PROBLEM STATEMENT:
Make an exact copy of the records that follow, with each picture omitted.

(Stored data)
· · · · ·

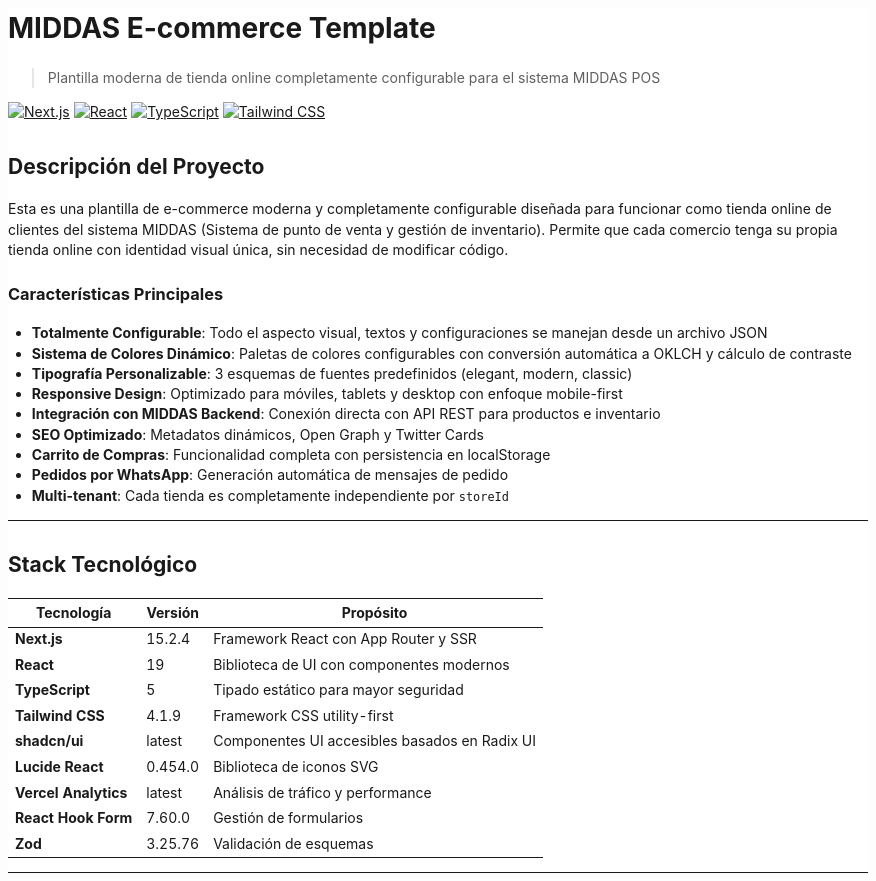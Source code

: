 # MIDDAS E-commerce Template

> Plantilla moderna de tienda online completamente configurable para el sistema MIDDAS POS

[![Next.js](https://img.shields.io/badge/Next.js-15.2-black?logo=next.js)](https://nextjs.org/)
[![React](https://img.shields.io/badge/React-19-blue?logo=react)](https://reactjs.org/)
[![TypeScript](https://img.shields.io/badge/TypeScript-5-blue?logo=typescript)](https://www.typescriptlang.org/)
[![Tailwind CSS](https://img.shields.io/badge/Tailwind-4.1-38bdf8?logo=tailwind-css)](https://tailwindcss.com/)

## Descripción del Proyecto

Esta es una plantilla de e-commerce moderna y completamente configurable diseñada para funcionar como tienda online de clientes del sistema MIDDAS (Sistema de punto de venta y gestión de inventario). Permite que cada comercio tenga su propia tienda online con identidad visual única, sin necesidad de modificar código.

### Características Principales

- **Totalmente Configurable**: Todo el aspecto visual, textos y configuraciones se manejan desde un archivo JSON
- **Sistema de Colores Dinámico**: Paletas de colores configurables con conversión automática a OKLCH y cálculo de contraste
- **Tipografía Personalizable**: 3 esquemas de fuentes predefinidos (elegant, modern, classic)
- **Responsive Design**: Optimizado para móviles, tablets y desktop con enfoque mobile-first
- **Integración con MIDDAS Backend**: Conexión directa con API REST para productos e inventario
- **SEO Optimizado**: Metadatos dinámicos, Open Graph y Twitter Cards
- **Carrito de Compras**: Funcionalidad completa con persistencia en localStorage
- **Pedidos por WhatsApp**: Generación automática de mensajes de pedido
- **Multi-tenant**: Cada tienda es completamente independiente por `storeId`

---

## Stack Tecnológico

| Tecnología | Versión | Propósito |
|------------|---------|-----------|
| **Next.js** | 15.2.4 | Framework React con App Router y SSR |
| **React** | 19 | Biblioteca de UI con componentes modernos |
| **TypeScript** | 5 | Tipado estático para mayor seguridad |
| **Tailwind CSS** | 4.1.9 | Framework CSS utility-first |
| **shadcn/ui** | latest | Componentes UI accesibles basados en Radix UI |
| **Lucide React** | 0.454.0 | Biblioteca de iconos SVG |
| **Vercel Analytics** | latest | Análisis de tráfico y performance |
| **React Hook Form** | 7.60.0 | Gestión de formularios |
| **Zod** | 3.25.76 | Validación de esquemas |

---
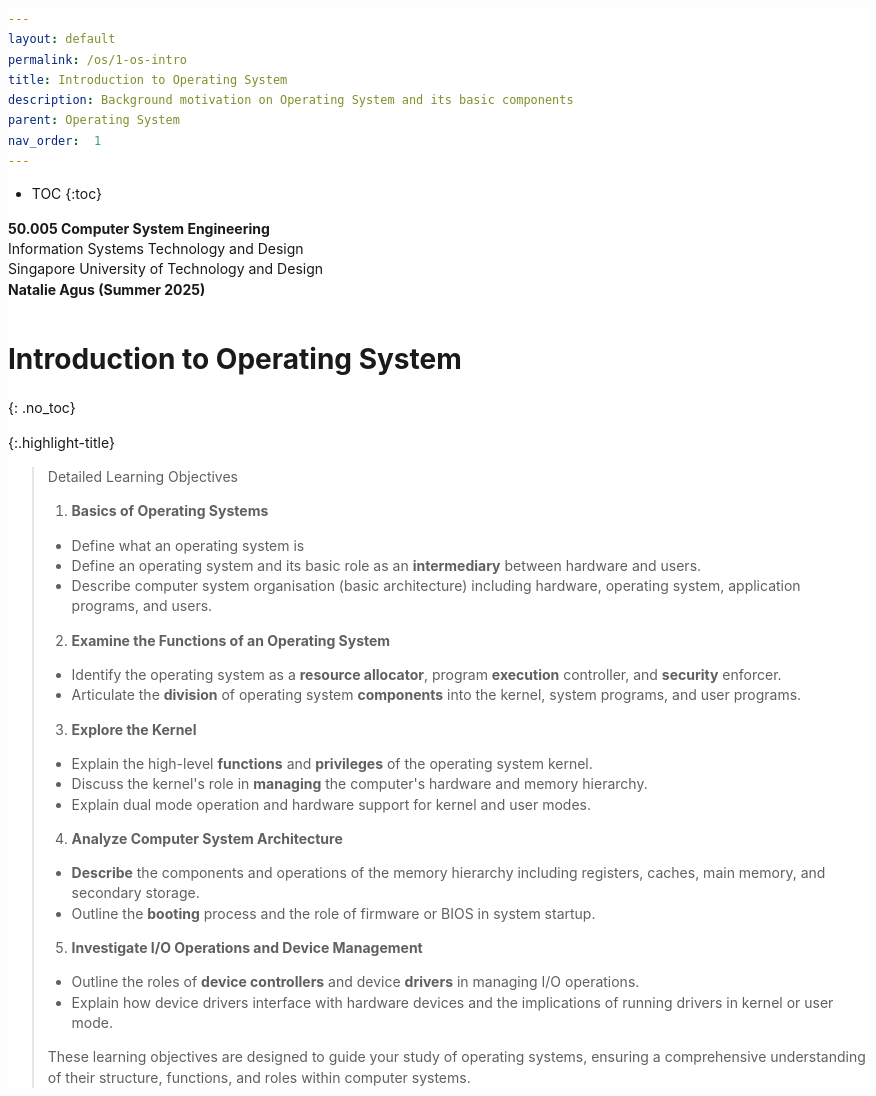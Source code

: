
 ```yaml
---
layout: default
permalink: /os/1-os-intro
title: Introduction to Operating System
description: Background motivation on Operating System and its basic components
parent: Operating System
nav_order:  1
---
```

* TOC
{:toc}

**50.005 Computer System Engineering**
<br>
Information Systems Technology and Design
<br>
Singapore University of Technology and Design
<br>
**Natalie Agus (Summer 2025)**

# Introduction to Operating System
{: .no_toc}

{:.highlight-title}
> Detailed Learning Objectives
>
> 1. **Basics of Operating Systems**
>   - Define what an operating system is
>   - Define an operating system and its basic role as an **intermediary** between hardware and users.
>   - Describe computer system organisation (basic architecture) including hardware, operating system, application programs, and users.
> 2. **Examine the Functions of an Operating System**
>   - Identify the operating system as a **resource allocator**, program **execution** controller, and **security** enforcer.
>   - Articulate the **division** of operating system **components** into the kernel, system programs, and user programs.
> 3. **Explore the Kernel**
>   - Explain the high-level **functions** and **privileges** of the operating system kernel.
>   - Discuss the kernel's role in **managing** the computer's hardware and memory hierarchy.
>   - Explain dual mode operation and hardware support for kernel and user modes.
> 4. **Analyze Computer System Architecture**
>   - **Describe** the components and operations of the memory hierarchy including registers, caches, main memory, and secondary storage.
>   - Outline the **booting** process and the role of firmware or BIOS in system startup.
> 5. **Investigate I/O Operations and Device Management**
>   - Outline the roles of **device controllers** and device **drivers** in managing I/O operations.
>   - Explain how device drivers interface with hardware devices and the implications of running drivers in kernel or user mode.
>
> These learning objectives are designed to guide your study of operating systems, ensuring a comprehensive understanding of their structure, functions, and roles within computer systems.
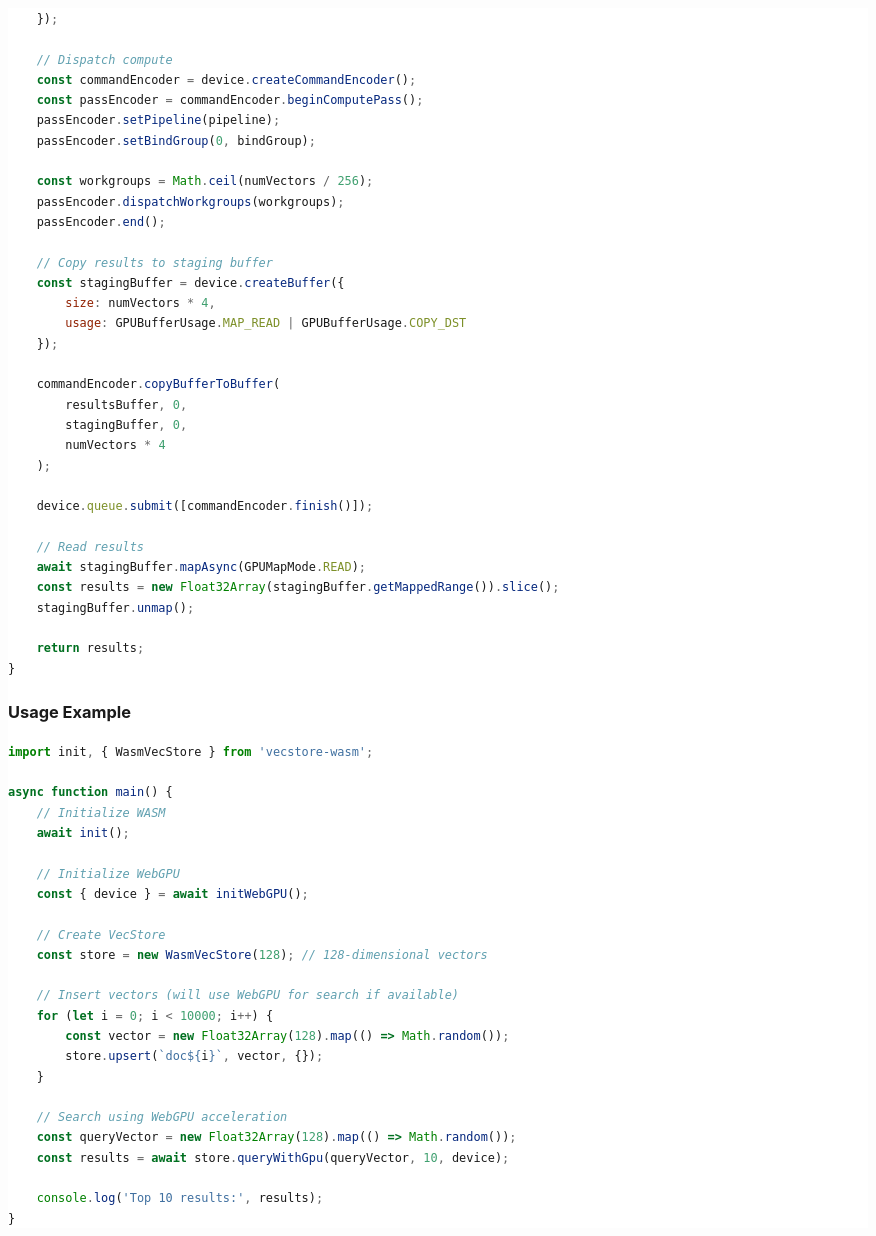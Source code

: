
 ```javascript
    });

    // Dispatch compute
    const commandEncoder = device.createCommandEncoder();
    const passEncoder = commandEncoder.beginComputePass();
    passEncoder.setPipeline(pipeline);
    passEncoder.setBindGroup(0, bindGroup);

    const workgroups = Math.ceil(numVectors / 256);
    passEncoder.dispatchWorkgroups(workgroups);
    passEncoder.end();

    // Copy results to staging buffer
    const stagingBuffer = device.createBuffer({
        size: numVectors * 4,
        usage: GPUBufferUsage.MAP_READ | GPUBufferUsage.COPY_DST
    });

    commandEncoder.copyBufferToBuffer(
        resultsBuffer, 0,
        stagingBuffer, 0,
        numVectors * 4
    );

    device.queue.submit([commandEncoder.finish()]);

    // Read results
    await stagingBuffer.mapAsync(GPUMapMode.READ);
    const results = new Float32Array(stagingBuffer.getMappedRange()).slice();
    stagingBuffer.unmap();

    return results;
}
```

### Usage Example

```javascript
import init, { WasmVecStore } from 'vecstore-wasm';

async function main() {
    // Initialize WASM
    await init();

    // Initialize WebGPU
    const { device } = await initWebGPU();

    // Create VecStore
    const store = new WasmVecStore(128); // 128-dimensional vectors

    // Insert vectors (will use WebGPU for search if available)
    for (let i = 0; i < 10000; i++) {
        const vector = new Float32Array(128).map(() => Math.random());
        store.upsert(`doc${i}`, vector, {});
    }

    // Search using WebGPU acceleration
    const queryVector = new Float32Array(128).map(() => Math.random());
    const results = await store.queryWithGpu(queryVector, 10, device);

    console.log('Top 10 results:', results);
}

```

· · · · ·

RESULT OF THE EXERCISE:
Source code

: # MIDDAS E-commerce Template

> Plantilla moderna de tienda online completamente configurable para el sistema MIDDAS POS

[![Next.js](https://img.shields.io/badge/Next.js-15.2-black?logo=next.js)](https://nextjs.org/)
[![React](https://img.shields.io/badge/React-19-blue?logo=react)](https://reactjs.org/)
[![TypeScript](https://img.shields.io/badge/TypeScript-5-blue?logo=typescript)](https://www.typescriptlang.org/)
[![Tailwind CSS](https://img.shields.io/badge/Tailwind-4.1-38bdf8?logo=tailwind-css)](https://tailwindcss.com/)

## Descripción del Proyecto

Esta es una plantilla de e-commerce moderna y completamente configurable diseñada para funcionar como tienda online de clientes del sistema MIDDAS (Sistema de punto de venta y gestión de inventario). Permite que cada comercio tenga su propia tienda online con identidad visual única, sin necesidad de modificar código.

### Características Principales

- **Totalmente Configurable**: Todo el aspecto visual, textos y configuraciones se manejan desde un archivo JSON
- **Sistema de Colores Dinámico**: Paletas de colores configurables con conversión automática a OKLCH y cálculo de contraste
- **Tipografía Personalizable**: 3 esquemas de fuentes predefinidos (elegant, modern, classic)
- **Responsive Design**: Optimizado para móviles, tablets y desktop con enfoque mobile-first
- **Integración con MIDDAS Backend**: Conexión directa con API REST para productos e inventario
- **SEO Optimizado**: Metadatos dinámicos, Open Graph y Twitter Cards
- **Carrito de Compras**: Funcionalidad completa con persistencia en localStorage
- **Pedidos por WhatsApp**: Generación automática de mensajes de pedido
- **Multi-tenant**: Cada tienda es completamente independiente por `storeId`

---

## Stack Tecnológico

| Tecnología | Versión | Propósito |
|------------|---------|-----------|
| **Next.js** | 15.2.4 | Framework React con App Router y SSR |
| **React** | 19 | Biblioteca de UI con componentes modernos |
| **TypeScript** | 5 | Tipado estático para mayor seguridad |
| **Tailwind CSS** | 4.1.9 | Framework CSS utility-first |
| **shadcn/ui** | latest | Componentes UI accesibles basados en Radix UI |
| **Lucide React** | 0.454.0 | Biblioteca de iconos SVG |
| **Vercel Analytics** | latest | Análisis de tráfico y performance |
| **React Hook Form** | 7.60.0 | Gestión de formularios |
| **Zod** | 3.25.76 | Validación de esquemas |

---
Source code

:
 ```yaml
---
layout: default
permalink: /os/1-os-intro
title: Introduction to Operating System
description: Background motivation on Operating System and its basic components
parent: Operating System
nav_order:  1
---
```

* TOC
{:toc}

**50.005 Computer System Engineering**
<br>
Information Systems Technology and Design
<br>
Singapore University of Technology and Design
<br>
**Natalie Agus (Summer 2025)**

# Introduction to Operating System
{: .no_toc}

{:.highlight-title}
> Detailed Learning Objectives
>
> 1. **Basics of Operating Systems**
>   - Define what an operating system is
>   - Define an operating system and its basic role as an **intermediary** between hardware and users.
>   - Describe computer system organisation (basic architecture) including hardware, operating system, application programs, and users.
> 2. **Examine the Functions of an Operating System**
>   - Identify the operating system as a **resource allocator**, program **execution** controller, and **security** enforcer.
>   - Articulate the **division** of operating system **components** into the kernel, system programs, and user programs.
> 3. **Explore the Kernel**
>   - Explain the high-level **functions** and **privileges** of the operating system kernel.
>   - Discuss the kernel's role in **managing** the computer's hardware and memory hierarchy.
>   - Explain dual mode operation and hardware support for kernel and user modes.
> 4. **Analyze Computer System Architecture**
>   - **Describe** the components and operations of the memory hierarchy including registers, caches, main memory, and secondary storage.
>   - Outline the **booting** process and the role of firmware or BIOS in system startup.
> 5. **Investigate I/O Operations and Device Management**
>   - Outline the roles of **device controllers** and device **drivers** in managing I/O operations.
>   - Explain how device drivers interface with hardware devices and the implications of running drivers in kernel or user mode.
>
> These learning objectives are designed to guide your study of operating systems, ensuring a comprehensive understanding of their structure, functions, and roles within computer systems.
Source code

:
 ```javascript
    });

    // Dispatch compute
    const commandEncoder = device.createCommandEncoder();
    const passEncoder = commandEncoder.beginComputePass();
    passEncoder.setPipeline(pipeline);
    passEncoder.setBindGroup(0, bindGroup);

    const workgroups = Math.ceil(numVectors / 256);
    passEncoder.dispatchWorkgroups(workgroups);
    passEncoder.end();

    // Copy results to staging buffer
    const stagingBuffer = device.createBuffer({
        size: numVectors * 4,
        usage: GPUBufferUsage.MAP_READ | GPUBufferUsage.COPY_DST
    });

    commandEncoder.copyBufferToBuffer(
        resultsBuffer, 0,
        stagingBuffer, 0,
        numVectors * 4
    );

    device.queue.submit([commandEncoder.finish()]);

    // Read results
    await stagingBuffer.mapAsync(GPUMapMode.READ);
    const results = new Float32Array(stagingBuffer.getMappedRange()).slice();
    stagingBuffer.unmap();

    return results;
}
```

### Usage Example

```javascript
import init, { WasmVecStore } from 'vecstore-wasm';

async function main() {
    // Initialize WASM
    await init();

    // Initialize WebGPU
    const { device } = await initWebGPU();

    // Create VecStore
    const store = new WasmVecStore(128); // 128-dimensional vectors

    // Insert vectors (will use WebGPU for search if available)
    for (let i = 0; i < 10000; i++) {
        const vector = new Float32Array(128).map(() => Math.random());
        store.upsert(`doc${i}`, vector, {});
    }

    // Search using WebGPU acceleration
    const queryVector = new Float32Array(128).map(() => Math.random());
    const results = await store.queryWithGpu(queryVector, 10, device);

    console.log('Top 10 results:', results);
}

```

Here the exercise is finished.